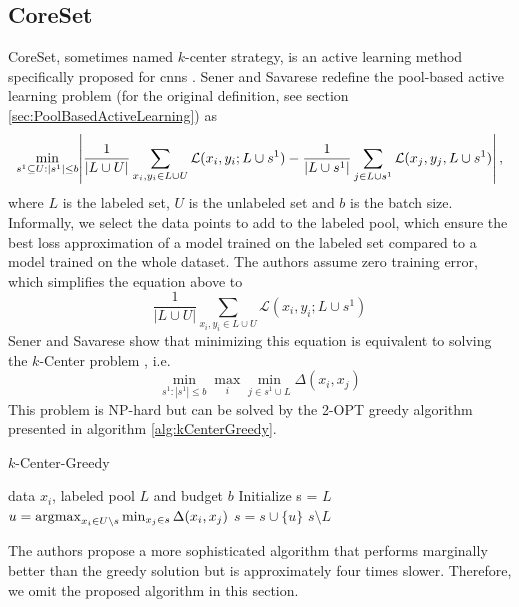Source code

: \subsection{CoreSet}
\label{sec:Related_work:Active_Learning:CoreSet}
CoreSet, sometimes named $k$-center strategy, is an active learning method specifically proposed for \glspl{cnn} \cite{sener2017active}.
Sener and Savarese redefine the pool-based active learning problem (for the original definition, see 
section \ref{sec:PoolBasedActiveLearning}) as 
\begin{equation}
    \min_{s^1 \subseteq U: |s^1| \leq b } \abs{\frac{1}{|L \cup U|} \sum_{x_i,y_i \in L \cup U} \mathcal{L}(x_i,y_i;L \cup s^1) - \frac{1}{|L \cup s^1|} 
    \sum_{j \in L \cup s^1} \mathcal{L}(x_j,y_j,L \cup s^1)}, 
\end{equation}
where $L$ is the labeled set, $U$ is the unlabeled set and $b$ is the batch size.
Informally, we select the data points to add to the labeled pool, which ensure the best loss approximation
of a model trained on the labeled set compared to a model trained on the whole dataset. The authors assume zero training error, which
simplifies the equation above to
\begin{equation}
    \frac{1}{|L \cup U|} \sum_{x_i,y_i \in L \cup U} \mathcal{L}(x_i,y_i;L \cup s^1)
\end{equation}
Sener and Savarese show that minimizing this equation is equivalent to solving the $k$-Center problem \cite{wolf2011facility}, i.e.
\begin{equation}
    \min_{s^1: |s^1| \leq b} \max_i \min_{j \in s^1 \cup L}  \Delta (x_i,x_j)
\end{equation}
This problem is NP-hard but can be solved by the 2-OPT greedy algorithm presented in algorithm \ref{alg:kCenterGreedy}.
\begin{algorithm}
    \caption{$k$-Center-Greedy} \label{alg:kCenterGreedy}
    \begin{algorithmic}
        \Require data $x_i$, labeled pool $L$ and budget $b$
        \State Initialize s = $L$
        \Repeat
        \State $u = \operatorname*{\arg\!\max}_{x_i \in U \setminus s} \min_{x_j \in s} \Delta(x_i,x_j)$
        \State $s = s \cup \{u\}$
        \return $s \setminus L$
    \end{algorithmic}
\end{algorithm}
The authors propose a more sophisticated algorithm that performs marginally better than the greedy solution but is approximately 
four times slower. Therefore, we omit the proposed algorithm in this section.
□ □ □ □ □
Task goal:
The answer is the listing above restated word for word, pictures removed.

Task response:
Source code

: \subsection{CoreSet}
\label{sec:Related_work:Active_Learning:CoreSet}
CoreSet, sometimes named $k$-center strategy, is an active learning method specifically proposed for \glspl{cnn} \cite{sener2017active}.
Sener and Savarese redefine the pool-based active learning problem (for the original definition, see 
section \ref{sec:PoolBasedActiveLearning}) as 
\begin{equation}
    \min_{s^1 \subseteq U: |s^1| \leq b } \abs{\frac{1}{|L \cup U|} \sum_{x_i,y_i \in L \cup U} \mathcal{L}(x_i,y_i;L \cup s^1) - \frac{1}{|L \cup s^1|} 
    \sum_{j \in L \cup s^1} \mathcal{L}(x_j,y_j,L \cup s^1)}, 
\end{equation}
where $L$ is the labeled set, $U$ is the unlabeled set and $b$ is the batch size.
Informally, we select the data points to add to the labeled pool, which ensure the best loss approximation
of a model trained on the labeled set compared to a model trained on the whole dataset. The authors assume zero training error, which
simplifies the equation above to
\begin{equation}
    \frac{1}{|L \cup U|} \sum_{x_i,y_i \in L \cup U} \mathcal{L}(x_i,y_i;L \cup s^1)
\end{equation}
Sener and Savarese show that minimizing this equation is equivalent to solving the $k$-Center problem \cite{wolf2011facility}, i.e.
\begin{equation}
    \min_{s^1: |s^1| \leq b} \max_i \min_{j \in s^1 \cup L}  \Delta (x_i,x_j)
\end{equation}
This problem is NP-hard but can be solved by the 2-OPT greedy algorithm presented in algorithm \ref{alg:kCenterGreedy}.
\begin{algorithm}
    \caption{$k$-Center-Greedy} \label{alg:kCenterGreedy}
    \begin{algorithmic}
        \Require data $x_i$, labeled pool $L$ and budget $b$
        \State Initialize s = $L$
        \Repeat
        \State $u = \operatorname*{\arg\!\max}_{x_i \in U \setminus s} \min_{x_j \in s} \Delta(x_i,x_j)$
        \State $s = s \cup \{u\}$
        \return $s \setminus L$
    \end{algorithmic}
\end{algorithm}
The authors propose a more sophisticated algorithm that performs marginally better than the greedy solution but is approximately 
four times slower. Therefore, we omit the proposed algorithm in this section.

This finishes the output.